Wednesday, March 30, 2011

A Queen Anne Beauty -- No. 336 Convent Avenue

photo harlembespoke.blogspot.com
Although William De Forest made his fortune in the silk business as the American agent of the prestigious French firm Guanet Brothers; he was bitten by the real estate bug in the years after the Civil War. As the city expanded further north, he foresaw the potential in the vast acreage formerly occupied by the country estates of Manhattan’s wealthy.

Throughout the 1870s and 1880s De Forest bought up sections of Alexander Hamilton’s estate, The Grange, and plotted streets with roomy homes for middle and upper-middle class families. De Forest’s son, William, Jr., joined in his father’s passion, building speculative housing and developing the area south of 145th Street in Harlem which would become known as Hamilton Heights.

The De Forests’ developments were well thought-out. In 1886 the Real Estate Record and Builders’ Guide commented that the area “will certainly have a strong distinctive character of its own, though bearing more resemblance to the suburbs of London than to anything in the vicinity of New York.”

In 1890 William De Forest, Jr. commissioned architect Robert Dry to design a picturesque row of quaint Queen Anne style private homes on Convent Avenue. Dry borrowed from English Tudor and medieval designs, hinting at half-timbered walls (without using timbers) and splashing the houses with stepped gables, diminutive dormers peeking from steep tiled roofs and projecting bays.

The row culminated in its showpiece: the corner dazzler at No. 336. Completed in 1892, the façade is dominated by a corner tower with a faceted conical cap.
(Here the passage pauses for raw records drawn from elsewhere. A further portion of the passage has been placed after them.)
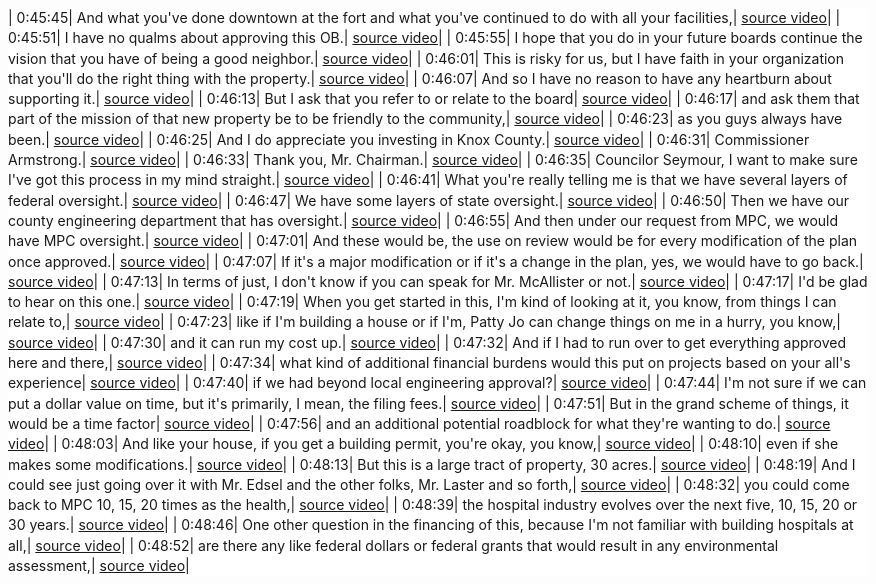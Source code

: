 | 0:45:45| And what you've done downtown at the fort and what you've continued to do with all your facilities,| [source video](https://archive.org/details/cocom100628part2?start=2745)|
| 0:45:51| I have no qualms about approving this OB.| [source video](https://archive.org/details/cocom100628part2?start=2751)|
| 0:45:55| I hope that you do in your future boards continue the vision that you have of being a good neighbor.| [source video](https://archive.org/details/cocom100628part2?start=2755)|
| 0:46:01| This is risky for us, but I have faith in your organization that you'll do the right thing with the property.| [source video](https://archive.org/details/cocom100628part2?start=2761)|
| 0:46:07| And so I have no reason to have any heartburn about supporting it.| [source video](https://archive.org/details/cocom100628part2?start=2767)|
| 0:46:13| But I ask that you refer to or relate to the board| [source video](https://archive.org/details/cocom100628part2?start=2773)|
| 0:46:17| and ask them that part of the mission of that new property be to be friendly to the community,| [source video](https://archive.org/details/cocom100628part2?start=2777)|
| 0:46:23| as you guys always have been.| [source video](https://archive.org/details/cocom100628part2?start=2783)|
| 0:46:25| And I do appreciate you investing in Knox County.| [source video](https://archive.org/details/cocom100628part2?start=2785)|
| 0:46:31| Commissioner Armstrong.| [source video](https://archive.org/details/cocom100628part2?start=2791)|
| 0:46:33| Thank you, Mr. Chairman.| [source video](https://archive.org/details/cocom100628part2?start=2793)|
| 0:46:35| Councilor Seymour, I want to make sure I've got this process in my mind straight.| [source video](https://archive.org/details/cocom100628part2?start=2795)|
| 0:46:41| What you're really telling me is that we have several layers of federal oversight.| [source video](https://archive.org/details/cocom100628part2?start=2801)|
| 0:46:47| We have some layers of state oversight.| [source video](https://archive.org/details/cocom100628part2?start=2807)|
| 0:46:50| Then we have our county engineering department that has oversight.| [source video](https://archive.org/details/cocom100628part2?start=2810)|
| 0:46:55| And then under our request from MPC, we would have MPC oversight.| [source video](https://archive.org/details/cocom100628part2?start=2815)|
| 0:47:01| And these would be, the use on review would be for every modification of the plan once approved.| [source video](https://archive.org/details/cocom100628part2?start=2821)|
| 0:47:07| If it's a major modification or if it's a change in the plan, yes, we would have to go back.| [source video](https://archive.org/details/cocom100628part2?start=2827)|
| 0:47:13| In terms of just, I don't know if you can speak for Mr. McAllister or not.| [source video](https://archive.org/details/cocom100628part2?start=2833)|
| 0:47:17| I'd be glad to hear on this one.| [source video](https://archive.org/details/cocom100628part2?start=2837)|
| 0:47:19| When you get started in this, I'm kind of looking at it, you know, from things I can relate to,| [source video](https://archive.org/details/cocom100628part2?start=2839)|
| 0:47:23| like if I'm building a house or if I'm, Patty Jo can change things on me in a hurry, you know,| [source video](https://archive.org/details/cocom100628part2?start=2843)|
| 0:47:30| and it can run my cost up.| [source video](https://archive.org/details/cocom100628part2?start=2850)|
| 0:47:32| And if I had to run over to get everything approved here and there,| [source video](https://archive.org/details/cocom100628part2?start=2852)|
| 0:47:34| what kind of additional financial burdens would this put on projects based on your all's experience| [source video](https://archive.org/details/cocom100628part2?start=2854)|
| 0:47:40| if we had beyond local engineering approval?| [source video](https://archive.org/details/cocom100628part2?start=2860)|
| 0:47:44| I'm not sure if we can put a dollar value on time, but it's primarily, I mean, the filing fees.| [source video](https://archive.org/details/cocom100628part2?start=2864)|
| 0:47:51| But in the grand scheme of things, it would be a time factor| [source video](https://archive.org/details/cocom100628part2?start=2871)|
| 0:47:56| and an additional potential roadblock for what they're wanting to do.| [source video](https://archive.org/details/cocom100628part2?start=2876)|
| 0:48:03| And like your house, if you get a building permit, you're okay, you know,| [source video](https://archive.org/details/cocom100628part2?start=2883)|
| 0:48:10| even if she makes some modifications.| [source video](https://archive.org/details/cocom100628part2?start=2890)|
| 0:48:13| But this is a large tract of property, 30 acres.| [source video](https://archive.org/details/cocom100628part2?start=2893)|
| 0:48:19| And I could see just going over it with Mr. Edsel and the other folks, Mr. Laster and so forth,| [source video](https://archive.org/details/cocom100628part2?start=2899)|
| 0:48:32| you could come back to MPC 10, 15, 20 times as the health,| [source video](https://archive.org/details/cocom100628part2?start=2912)|
| 0:48:39| the hospital industry evolves over the next five, 10, 15, 20 or 30 years.| [source video](https://archive.org/details/cocom100628part2?start=2919)|
| 0:48:46| One other question in the financing of this, because I'm not familiar with building hospitals at all,| [source video](https://archive.org/details/cocom100628part2?start=2926)|
| 0:48:52| are there any like federal dollars or federal grants that would result in any environmental assessment,| [source video](https://archive.org/details/cocom100628part2?start=2932)|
A wide mixture of materials – fieldstone, brownstone, terra cotta, copper and tile – combine to create an exuberant and delightful visual composite.

With the extension of the New York subway system into Harlem and the opening of the Lenox Avenue station in 1904, the real estate market began declining. In October 1912 the house was sold by one real estate operator, Elias A. Cohen, to another, Ennis & Sinnott.

By the Fall of 1941 the large residence had been converted to 12 furnished rooms and two apartments. Another conversion was done in 2001, the same year that the neighborhood was landmarked. The renovation resulted in a total of seven apartments – from studios to two bedrooms.

photo JC DeNiro & Assoc
Although the interior Victorian details are gone, replaced with a sterile clean lines and little character, No. 336 Convent Avenue stands on its corner as a vivid reminder of a much different era in Hamilton Heights.